Stored entries
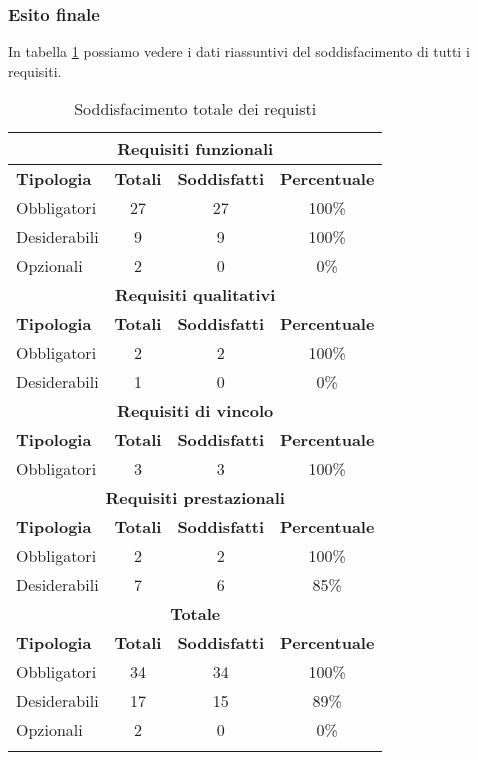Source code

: \subsubsection{Esito finale}
In tabella \ref{tab:esito-requisiti-finale} possiamo vedere i dati riassuntivi del soddisfacimento di tutti i requisiti.
\begin{longtable}{l c c c}  
\endhead
\hline\hline
\multicolumn{4}{c}{\textbf{Requisiti funzionali}}\\
\hline
\textbf{Tipologia} & \textbf{Totali} & \textbf{Soddisfatti} & \textbf{Percentuale}\\
Obbligatori 		&		27		&			27			&		100\%			\\
Desiderabili 		&		9		&			9			&		100\%			\\
Opzionali			&		2		&			0			&		0\%			\\
\hline\hline
\multicolumn{4}{c}{\textbf{Requisiti qualitativi}}\\
\hline
\textbf{Tipologia} & \textbf{Totali} & \textbf{Soddisfatti} & \textbf{Percentuale}\\
Obbligatori 		&		2		&			2			&		100\%			\\
Desiderabili 		&		1		&			0			&		0\%				\\
\hline\hline
\multicolumn{4}{c}{\textbf{Requisiti di vincolo}}\\
\hline
\textbf{Tipologia} & \textbf{Totali} & \textbf{Soddisfatti} & \textbf{Percentuale}\\
Obbligatori 		&		3		&			3			&			100\%		\\
\hline\hline
\multicolumn{4}{c}{\textbf{Requisiti prestazionali}}\\
\hline
\textbf{Tipologia} & \textbf{Totali} & \textbf{Soddisfatti} & \textbf{Percentuale}\\
Obbligatori 		&		2		&			2			&			100\%		\\
Desiderabili 		&		7		&			6			&			85\%		\\
\hline\hline
\multicolumn{4}{c}{\textbf{Totale}}\\
\hline
\textbf{Tipologia} & \textbf{Totali} & \textbf{Soddisfatti} & \textbf{Percentuale}\\
Obbligatori 		&		34		&			34			&		100\%			\\
Desiderabili 		&		17		&			15			&		89\%			\\
Opzionali			&		2		&			0			&		0\%			\\


\hline
\caption{Soddisfacimento totale dei requisti}
\label{tab:esito-requisiti-finale}
\end{longtable}

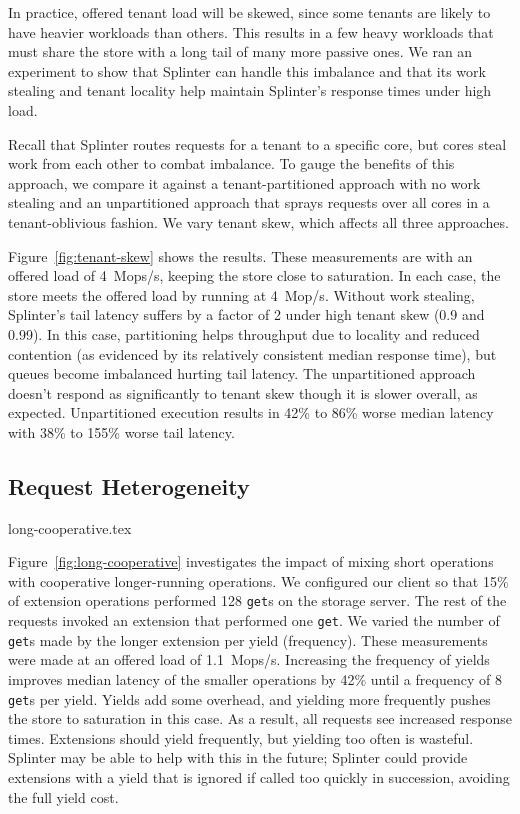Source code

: In practice, offered tenant load will be skewed, since some tenants are likely
  to have heavier workloads than others.
This results in a few heavy workloads that must share the store with a long
  tail of many more passive ones.
We ran an experiment to show that Splinter can handle this imbalance and
  that its work stealing and tenant locality help maintain Splinter's
  response times under high load.

Recall that Splinter routes requests for a tenant to a specific
  core, but cores steal work from each other to combat imbalance.
To gauge the benefits of this approach, we compare it against a tenant-partitioned
  approach with no work stealing and an unpartitioned approach that sprays
  requests over all cores in a tenant-oblivious fashion.
We vary tenant skew, which affects all three approaches.

Figure~\ref{fig:tenant-skew} shows the results.
These measurements are with an offered load of 4~Mops/s, keeping the
  store close to saturation.
In each case, the store meets the offered load by running at
  4~Mop/s.
Without work stealing, Splinter's tail latency suffers by a factor of 2 under
  high tenant skew (0.9 and 0.99).
In this case, partitioning helps throughput due to locality and reduced
  contention (as evidenced by its relatively consistent median response time),
  but queues become imbalanced hurting tail latency.
The unpartitioned approach doesn't respond as significantly to tenant skew
  though it is slower overall, as expected.
Unpartitioned execution results in
  42\% to 86\% worse median latency with 38\% to 155\% worse tail latency.

\subsection{Request Heterogeneity}

 {long-cooperative.tex}

Figure~\ref{fig:long-cooperative} investigates the impact of mixing short operations
with cooperative longer-running operations.
We configured our client so that
15\% of extension operations performed
128 \texttt{get}s on the storage server. The rest of the
requests invoked an extension that performed one \texttt{get}.
We varied the number of \texttt{get}s made by the longer
extension per yield (frequency).
These measurements were made at an offered load of 1.1~Mops/s.
Increasing the frequency of yields improves median
latency of the smaller operations by 42\% until a frequency of 8 \texttt{get}s per
yield.
Yields add some overhead, and yielding more frequently pushes the store to
  saturation in this case.
As a result, all requests see increased response times.
Extensions should yield frequently, but
yielding too often is wasteful.
Splinter may be able to help with this in the future; Splinter could provide
  extensions with a yield that is ignored if called too quickly in succession,
  avoiding the full yield cost.

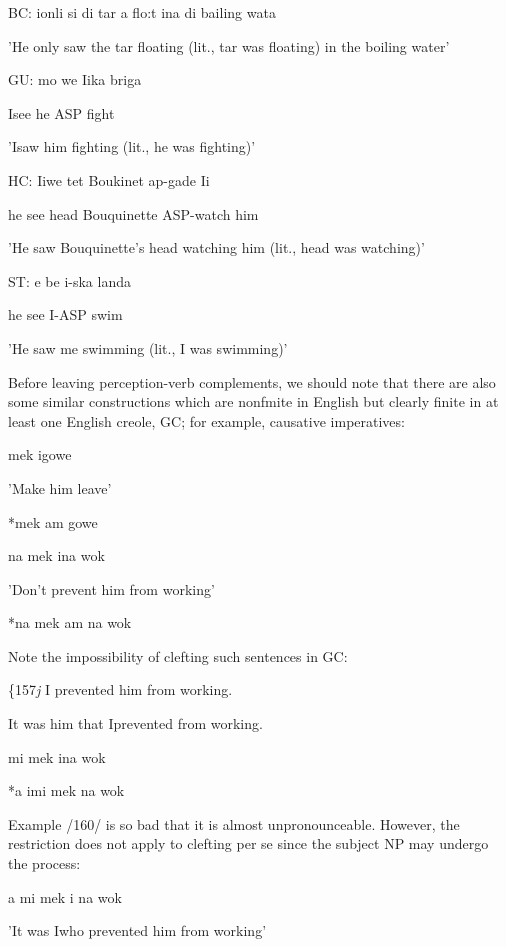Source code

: \ea\label{ex:149}
 BC: ionli si di tar a flo:t ina di bailing wata
\glt
\z

'He only saw the tar floating (lit., tar was floating) in the boiling water'

\ea\label{ex:150}
 GU: mo we Iika briga
\glt
\z

Isee he ASP fight

'Isaw him fighting (lit., he was fighting)'

\ea\label{ex:151}
 HC: Iiwe tet Boukinet ap-gade Ii
\glt
\z

he see head Bouquinette ASP-watch him

'He saw Bouquinette's head watching him (lit., head was watching)'

\ea\label{ex:152}
 ST: e be i-ska landa
\glt
\z

he see I-ASP swim

'He saw me swimming (lit., I was swimming)'

Before leaving perception-verb complements, we should note that there are also some similar constructions which are nonfmite in English but clearly finite in at least one English creole, GC; for example, causative imperatives:

\ea\label{ex:153}
 mek igowe
\glt
\z

'Make him leave'

\ea\label{ex:154}
 *mek am gowe
\glt
\z

\ea\label{ex:155}
 na mek ina wok
\glt
\z

'Don't prevent him from working'


\ea\label{ex:156}
 *na mek am na wok
\glt
\z

Note the impossibility of clefting such sentences in GC:

\{157\textit{j} I prevented him from working.

\ea\label{ex:158}
 It was him that Iprevented from working.
\glt
\z

\ea\label{ex:159}
 mi mek ina wok
\glt
\z

\ea\label{ex:160}
 *a imi mek na wok
\glt
\z

Example /160/ is so bad that it is almost unpronounceable. However, the restriction does not apply to clefting per se since the subject NP may undergo the process:

\ea\label{ex:161}
 a mi mek i na wok
\glt
\z

'It was Iwho prevented him from working'


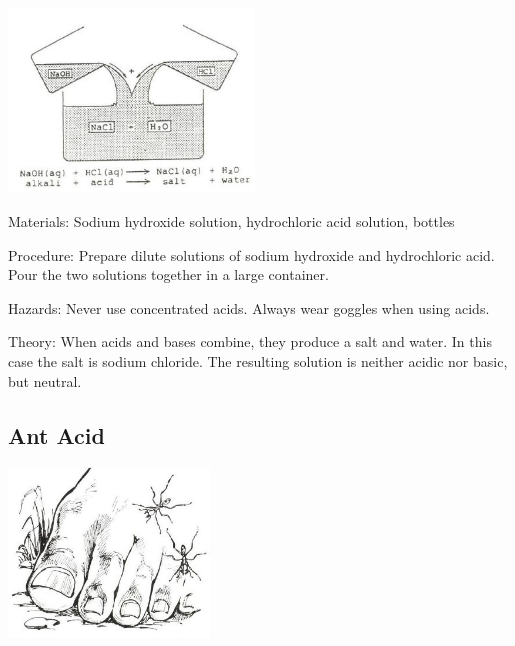 \begin{multicols}{2}
\begin{center}
\includegraphics[width=0.49\textwidth]{./img/source/neutralisation.jpg}
\end{center}

\begin{description*}
\item[Materials:]{Sodium hydroxide solution, hydrochloric acid solution, bottles}
\item[Procedure:]{Prepare dilute solutions of sodium hydroxide and hydrochloric acid. Pour the two solutions together in a large container.}
\item[Hazards:]{Never use concentrated acids. Always wear goggles when using acids.}
\item[Theory:]{When acids and bases combine, they produce a salt and water. In this case the salt is sodium chloride. The resulting solution is neither acidic nor basic, but neutral.}
\end{description*}

\subsection{Ant Acid}

\begin{center}
\includegraphics[width=0.4\textwidth]{./img/source/ant-acid.jpg}
\end{center}


\end{multicols}
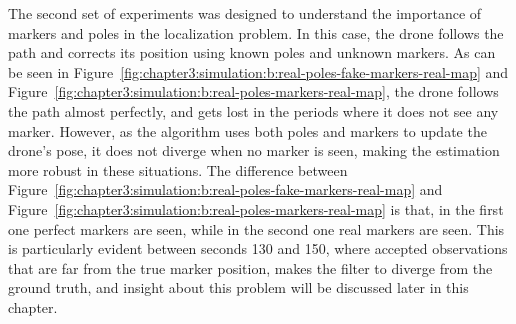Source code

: The second set of experiments was designed to understand the importance of markers and poles in the localization problem. In this case, the drone follows the path and corrects its position using known poles and unknown markers. As can be seen in Figure~\ref{fig:chapter3:simulation:b:real-poles-fake-markers-real-map} and Figure~\ref{fig:chapter3:simulation:b:real-poles-markers-real-map}, the drone follows the path almost perfectly, and gets lost in the periods where it does not see any marker. However, as the algorithm uses both poles and markers to update the drone's pose, it does not diverge when no marker is seen, making the estimation more robust in these situations. The difference between Figure~\ref{fig:chapter3:simulation:b:real-poles-fake-markers-real-map} and Figure~\ref{fig:chapter3:simulation:b:real-poles-markers-real-map} is that, in the first one perfect markers are seen, while in the second one real markers are seen. This is particularly evident between seconds 130 and 150, where accepted observations that are far from the true marker position, makes the filter to diverge from the ground truth, and insight about this problem will be discussed later in this chapter.\\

Directions
A count is needed of the lines in the entries that contain "description". Supply only that number.

Solution for this exercise
2